Segment Start: TASK INPUT

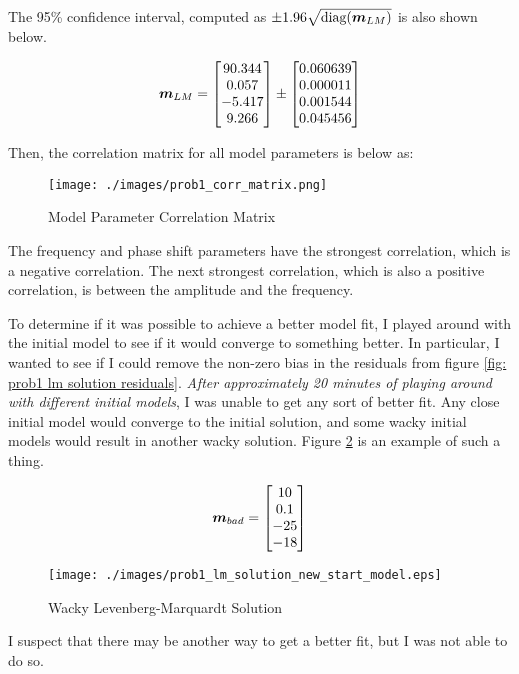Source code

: The 95\% confidence interval, computed as $\pm 1.96 \sqrt{\textrm{diag}(\boldsymbol{m}_{LM})}$ is also shown below. 

\begin{align*}
	\boldsymbol{m}_{LM} = \begin{bmatrix} 90.344 \\ 0.057 \\ -5.417 \\ 9.266 \end{bmatrix} \pm \begin{bmatrix} 0.060639 \\ 0.000011 \\ 0.001544 \\ 0.045456 \end{bmatrix}
\end{align*}

Then, the correlation matrix for all model parameters is below as:

\begin{figure}[h] 
	\centering
	\texttt{[image: ./images/prob1\_corr\_matrix.png]}
	\caption{Model Parameter Correlation Matrix}
	\label{fig: prob1 correlation matrix}
\end{figure}
\FloatBarrier

The frequency and phase shift parameters have the strongest correlation, which is a negative correlation. The next strongest correlation, which is also a positive correlation, is between the amplitude and the frequency. 

To determine if it was possible to achieve a better model fit, I played around with the initial model to see if it would converge to something better. In particular, I wanted to see if I could remove the non-zero bias in the residuals from figure \ref{fig: prob1 lm solution residuals}. \textit{After approximately 20 minutes of playing around with different initial models}, I was unable to get any sort of better fit. Any close initial model would converge to the initial solution, and some wacky initial models would result in another wacky solution. Figure \ref{fig: prob1 wacky lm solution} is an example of such a thing. 

\begin{align*}
	\boldsymbol{m}_{bad} = \begin{bmatrix} 10 \\ 0.1 \\ -25 \\ -18 \end{bmatrix}
\end{align*}

\begin{figure}[h] 
	\centering
	\texttt{[image: ./images/prob1\_lm\_solution\_new\_start\_model.eps]}
	\caption{Wacky Levenberg-Marquardt Solution}
	\label{fig: prob1 wacky lm solution}
\end{figure}
\FloatBarrier

I suspect that there may be another way to get a better fit, but I was not able to do so. 

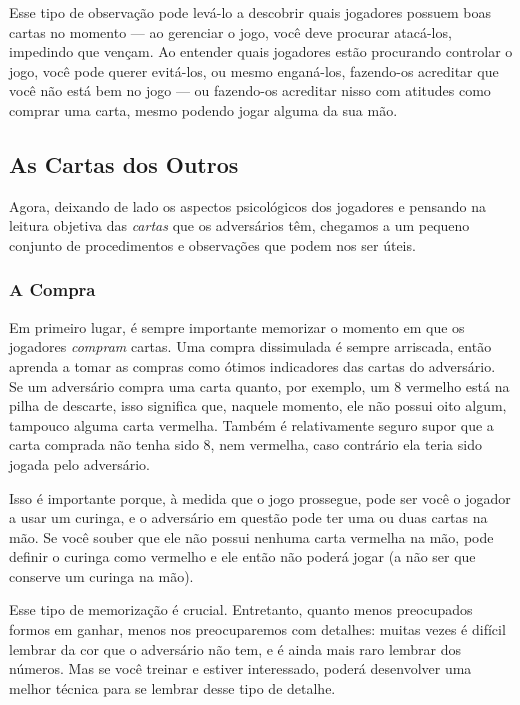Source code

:Esse tipo de observação pode levá-lo a descobrir quais jogadores possuem boas cartas no momento --- ao gerenciar o jogo, você deve procurar atacá-los, impedindo que vençam. Ao entender quais jogadores estão procurando controlar o jogo, você pode querer evitá-los, ou mesmo enganá-los, fazendo-os acreditar que você não está bem no jogo --- ou fazendo-os acreditar nisso com atitudes como comprar uma carta, mesmo podendo jogar alguma da sua mão.

\subsection{As Cartas dos Outros}

\label{leituradosjogadorescartas}

Agora, deixando de lado os aspectos psicológicos dos jogadores e pensando na leitura objetiva das \textit{cartas} que os adversários têm, chegamos a um pequeno conjunto de procedimentos e observações que podem nos ser úteis.

\subsubsection{A Compra}

Em primeiro lugar, é sempre importante memorizar o momento em que os jogadores \textit{compram} cartas. Uma compra dissimulada é sempre arriscada, então aprenda a tomar as compras como ótimos indicadores das cartas do adversário. Se um adversário compra uma carta quanto, por exemplo, um 8 vermelho está na pilha de descarte, isso significa que, naquele momento, ele não possui oito algum, tampouco alguma carta vermelha. Também é relativamente seguro supor que a carta comprada não tenha sido 8, nem vermelha, caso contrário ela teria sido jogada pelo adversário.

Isso é importante porque, à medida que o jogo prossegue, pode ser você o jogador a usar um curinga, e o adversário em questão pode ter uma ou duas cartas na mão. Se você souber que ele não possui nenhuma carta vermelha na mão, pode definir o curinga como vermelho e ele então não poderá jogar (a não ser que conserve um curinga na mão).

Esse tipo de memorização é crucial. Entretanto, quanto menos preocupados formos em ganhar, menos nos preocuparemos com detalhes: muitas vezes é difícil lembrar da cor que o adversário não tem, e é ainda mais raro lembrar dos números. Mas se você treinar e estiver interessado, poderá desenvolver uma melhor técnica para se lembrar desse tipo de detalhe.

Segment End: TASK INPUT

THE TASK — Nothing but lines that contain "also" should appear in the answer. Copy each from the records.

RESPONSE FOR THIS EXERCISE —
: The 95\% confidence interval, computed as $\pm 1.96 \sqrt{\textrm{diag}(\boldsymbol{m}_{LM})}$ is also shown below. 
The frequency and phase shift parameters have the strongest correlation, which is a negative correlation. The next strongest correlation, which is also a positive correlation, is between the amplitude and the frequency. 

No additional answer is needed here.